[ENTRIES PROVIDED]
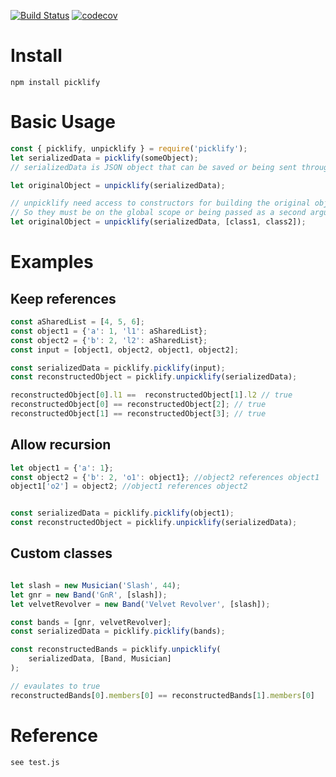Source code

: 
[![Build Status](https://travis-ci.org/lwoites/picklify.svg?branch=master)](https://travis-ci.org/lwoites/picklify)
[![codecov](https://codecov.io/gh/lwoites/picklify/branch/master/graph/badge.svg)](https://codecov.io/gh/lwoites/picklify)

Install
=======
    npm install picklify

Basic Usage
=======

```javascript
const { picklify, unpicklify } = require('picklify');
let serializedData = picklify(someObject);
// serializedData is JSON object that can be saved or being sent through the network

let originalObject = unpicklify(serializedData);

// unpicklify need access to constructors for building the original objects.
// So they must be on the global scope or being passed as a second argument to // unpicklify
let originalObject = unpicklify(serializedData, [class1, class2]);
```

Examples
=======

Keep references
--------------

```javascript
const aSharedList = [4, 5, 6];
const object1 = {'a': 1, 'l1': aSharedList};
const object2 = {'b': 2, 'l2': aSharedList};
const input = [object1, object2, object1, object2];

const serializedData = picklify.picklify(input);
const reconstructedObject = picklify.unpicklify(serializedData);

reconstructedObject[0].l1 ==  reconstructedObject[1].l2 // true
reconstructedObject[0] == reconstructedObject[2]; // true
reconstructedObject[1] == reconstructedObject[3]; // true
```

Allow recursion
---------------

```javascript
let object1 = {'a': 1};
const object2 = {'b': 2, 'o1': object1}; //object2 references object1
object1['o2'] = object2; //object1 references object2


const serializedData = picklify.picklify(object1);
const reconstructedObject = picklify.unpicklify(serializedData);
```

Custom classes
--------------

```javascript

let slash = new Musician('Slash', 44);
let gnr = new Band('GnR', [slash]);
let velvetRevolver = new Band('Velvet Revolver', [slash]);

const bands = [gnr, velvetRevolver];
const serializedData = picklify.picklify(bands);

const reconstructedBands = picklify.unpicklify(
    serializedData, [Band, Musician]
);

// evaulates to true
reconstructedBands[0].members[0] == reconstructedBands[1].members[0]
```

Reference
=======
    see test.js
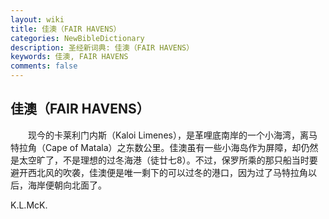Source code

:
 ```yaml
---
layout: wiki
title: 佳澳（FAIR HAVENS）
categories: NewBibleDictionary
description: 圣经新词典: 佳澳（FAIR HAVENS）
keywords: 佳澳, FAIR HAVENS
comments: false
---
```


## 佳澳（FAIR HAVENS）

　　现今的卡莱利门内斯（Kaloi Limenes），是革哩底南岸的一个小海湾，离马特拉角（Cape of Matala）之东数公里。佳澳虽有一些小海岛作为屏障，却仍然是太空旷了，不是理想的过冬海港（徒廿七8）。不过，保罗所乘的那只船当时要避开西北风的吹袭，佳澳便是唯一剩下的可以过冬的港口，因为过了马特拉角以后，海岸便朝向北面了。

K.L.McK.








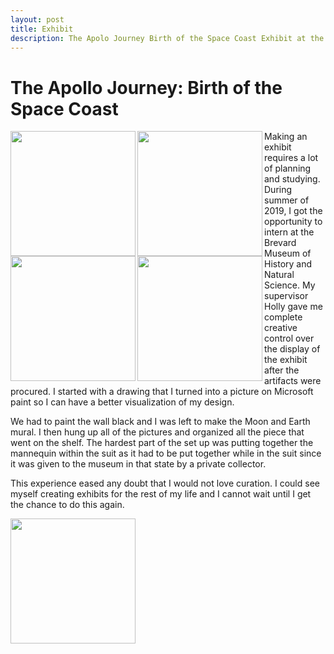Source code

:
 ```yaml
---
layout: post
title: Exhibit
description: The Apolo Journey Birth of the Space Coast Exhibit at the Brevard Museum of History and Natural Science by Holly Baker and Emily Strickland
---
```

# The Apollo Journey: Birth of the Space Coast

<img src="/Historian/assets/images/earth from moon.png" align= "left" width="200px">

<img src="/Historian/assets/laika.jpg" align= "left" width="200px">

<img src="/Historian/assets/images/time line moon picture.png" align= "left" width="200px">

<img src="/Historian/assets/images/timeline panel picture.png" align= "left" width="200px">

<p align="left, bottom">Making an exhibit requires a lot of planning and studying. During summer of 2019, I got the opportunity to intern at the Brevard Museum of History and Natural Science. My supervisor Holly gave me complete creative control over the display of the exhibit after the artifacts were procured. I started with a drawing that I turned into a picture on Microsoft paint so I can have a better visualization of my design. 

We had to paint the wall black and I was left to make the Moon and Earth mural. I then hung up all of the pictures and organized all the piece that went on the shelf. The hardest part of the set up was putting together the mannequin within the suit as it had to be put together while in the suit since it was given to the museum in that state by a private collector.

This experience eased any doubt that I would not love curation. I could see myself creating exhibits for the rest of my life and I cannot wait until I get the chance to do this again. </p>

<img src="/Historian/assets/images/exhibit.jpg" align= "left" width="200px">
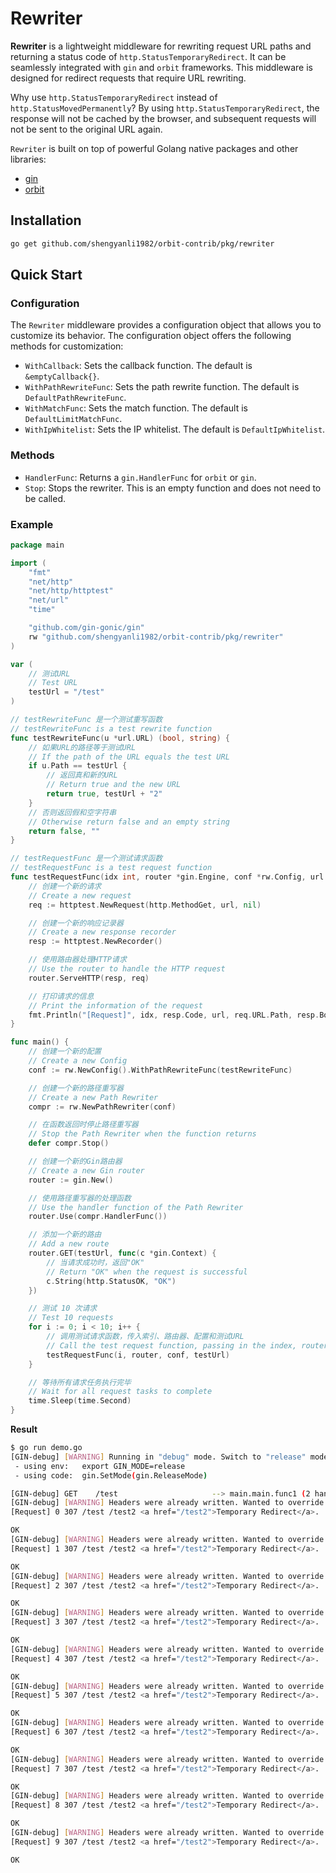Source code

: # Rewriter

**Rewriter** is a lightweight middleware for rewriting request URL paths and returning a status code of `http.StatusTemporaryRedirect`. It can be seamlessly integrated with `gin` and `orbit` frameworks. This middleware is designed for redirect requests that require URL rewriting.

Why use `http.StatusTemporaryRedirect` instead of `http.StatusMovedPermanently`? By using `http.StatusTemporaryRedirect`, the response will not be cached by the browser, and subsequent requests will not be sent to the original URL again.

`Rewriter` is built on top of powerful Golang native packages and other libraries:

-   [gin](https://github.com/gin-gonic/gin)
-   [orbit](https://github.com/shengyanli1982/orbit)

## Installation

```bash
go get github.com/shengyanli1982/orbit-contrib/pkg/rewriter
```

## Quick Start

### Configuration

The `Rewriter` middleware provides a configuration object that allows you to customize its behavior. The configuration object offers the following methods for customization:

- `WithCallback`: Sets the callback function. The default is `&emptyCallback{}`.
- `WithPathRewriteFunc`: Sets the path rewrite function. The default is `DefaultPathRewriteFunc`.
- `WithMatchFunc`: Sets the match function. The default is `DefaultLimitMatchFunc`.
- `WithIpWhitelist`: Sets the IP whitelist. The default is `DefaultIpWhitelist`.

### Methods

- `HandlerFunc`: Returns a `gin.HandlerFunc` for `orbit` or `gin`.
- `Stop`: Stops the rewriter. This is an empty function and does not need to be called.

### Example

```go
package main

import (
	"fmt"
	"net/http"
	"net/http/httptest"
	"net/url"
	"time"

	"github.com/gin-gonic/gin"
	rw "github.com/shengyanli1982/orbit-contrib/pkg/rewriter"
)

var (
	// 测试URL
	// Test URL
	testUrl = "/test"
)

// testRewriteFunc 是一个测试重写函数
// testRewriteFunc is a test rewrite function
func testRewriteFunc(u *url.URL) (bool, string) {
	// 如果URL的路径等于测试URL
	// If the path of the URL equals the test URL
	if u.Path == testUrl {
		// 返回真和新的URL
		// Return true and the new URL
		return true, testUrl + "2"
	}
	// 否则返回假和空字符串
	// Otherwise return false and an empty string
	return false, ""
}

// testRequestFunc 是一个测试请求函数
// testRequestFunc is a test request function
func testRequestFunc(idx int, router *gin.Engine, conf *rw.Config, url string) {
	// 创建一个新的请求
	// Create a new request
	req := httptest.NewRequest(http.MethodGet, url, nil)

	// 创建一个新的响应记录器
	// Create a new response recorder
	resp := httptest.NewRecorder()

	// 使用路由器处理HTTP请求
	// Use the router to handle the HTTP request
	router.ServeHTTP(resp, req)

	// 打印请求的信息
	// Print the information of the request
	fmt.Println("[Request]", idx, resp.Code, url, req.URL.Path, resp.Body.String())
}

func main() {
	// 创建一个新的配置
	// Create a new Config
	conf := rw.NewConfig().WithPathRewriteFunc(testRewriteFunc)

	// 创建一个新的路径重写器
	// Create a new Path Rewriter
	compr := rw.NewPathRewriter(conf)

	// 在函数返回时停止路径重写器
	// Stop the Path Rewriter when the function returns
	defer compr.Stop()

	// 创建一个新的Gin路由器
	// Create a new Gin router
	router := gin.New()

	// 使用路径重写器的处理函数
	// Use the handler function of the Path Rewriter
	router.Use(compr.HandlerFunc())

	// 添加一个新的路由
	// Add a new route
	router.GET(testUrl, func(c *gin.Context) {
		// 当请求成功时，返回"OK"
		// Return "OK" when the request is successful
		c.String(http.StatusOK, "OK")
	})

	// 测试 10 次请求
	// Test 10 requests
	for i := 0; i < 10; i++ {
		// 调用测试请求函数，传入索引、路由器、配置和测试URL
		// Call the test request function, passing in the index, router, configuration, and test URL
		testRequestFunc(i, router, conf, testUrl)
	}

	// 等待所有请求任务执行完毕
	// Wait for all request tasks to complete
	time.Sleep(time.Second)
}
```

**Result**

```bash
$ go run demo.go
[GIN-debug] [WARNING] Running in "debug" mode. Switch to "release" mode in production.
 - using env:   export GIN_MODE=release
 - using code:  gin.SetMode(gin.ReleaseMode)

[GIN-debug] GET    /test                     --> main.main.func1 (2 handlers)
[GIN-debug] [WARNING] Headers were already written. Wanted to override status code 307 with 200
[Request] 0 307 /test /test2 <a href="/test2">Temporary Redirect</a>.

OK
[GIN-debug] [WARNING] Headers were already written. Wanted to override status code 307 with 200
[Request] 1 307 /test /test2 <a href="/test2">Temporary Redirect</a>.

OK
[GIN-debug] [WARNING] Headers were already written. Wanted to override status code 307 with 200
[Request] 2 307 /test /test2 <a href="/test2">Temporary Redirect</a>.

OK
[GIN-debug] [WARNING] Headers were already written. Wanted to override status code 307 with 200
[Request] 3 307 /test /test2 <a href="/test2">Temporary Redirect</a>.

OK
[GIN-debug] [WARNING] Headers were already written. Wanted to override status code 307 with 200
[Request] 4 307 /test /test2 <a href="/test2">Temporary Redirect</a>.

OK
[GIN-debug] [WARNING] Headers were already written. Wanted to override status code 307 with 200
[Request] 5 307 /test /test2 <a href="/test2">Temporary Redirect</a>.

OK
[GIN-debug] [WARNING] Headers were already written. Wanted to override status code 307 with 200
[Request] 6 307 /test /test2 <a href="/test2">Temporary Redirect</a>.

OK
[GIN-debug] [WARNING] Headers were already written. Wanted to override status code 307 with 200
[Request] 7 307 /test /test2 <a href="/test2">Temporary Redirect</a>.

OK
[GIN-debug] [WARNING] Headers were already written. Wanted to override status code 307 with 200
[Request] 8 307 /test /test2 <a href="/test2">Temporary Redirect</a>.

OK
[GIN-debug] [WARNING] Headers were already written. Wanted to override status code 307 with 200
[Request] 9 307 /test /test2 <a href="/test2">Temporary Redirect</a>.

OK
```
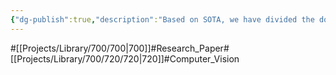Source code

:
 ```yaml
---
{"dg-publish":true,"description":"Based on SOTA, we have divided the domain area into minor categories, which correspond to the large domain area Computer Vision.","permalink":"/projects/library/700/720/720/","dgPassFrontmatter":true,"noteIcon":"0","created":"2024-05-07T14:44:06.046+09:00","updated":"2024-05-07T15:22:43.451+09:00"}
---
```


#[[Projects/Library/700/700\|700]]#Research_Paper#[[Projects/Library/700/720/720\|720]]#Computer_Vision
[/ENTRIES PROVIDED]
- [WHAT YOU HAVE TO DO]: Considering the records above, how many lines hold "references"? Please answer with only the number.

- [ANSWER TO THIS EXERCISE]: 3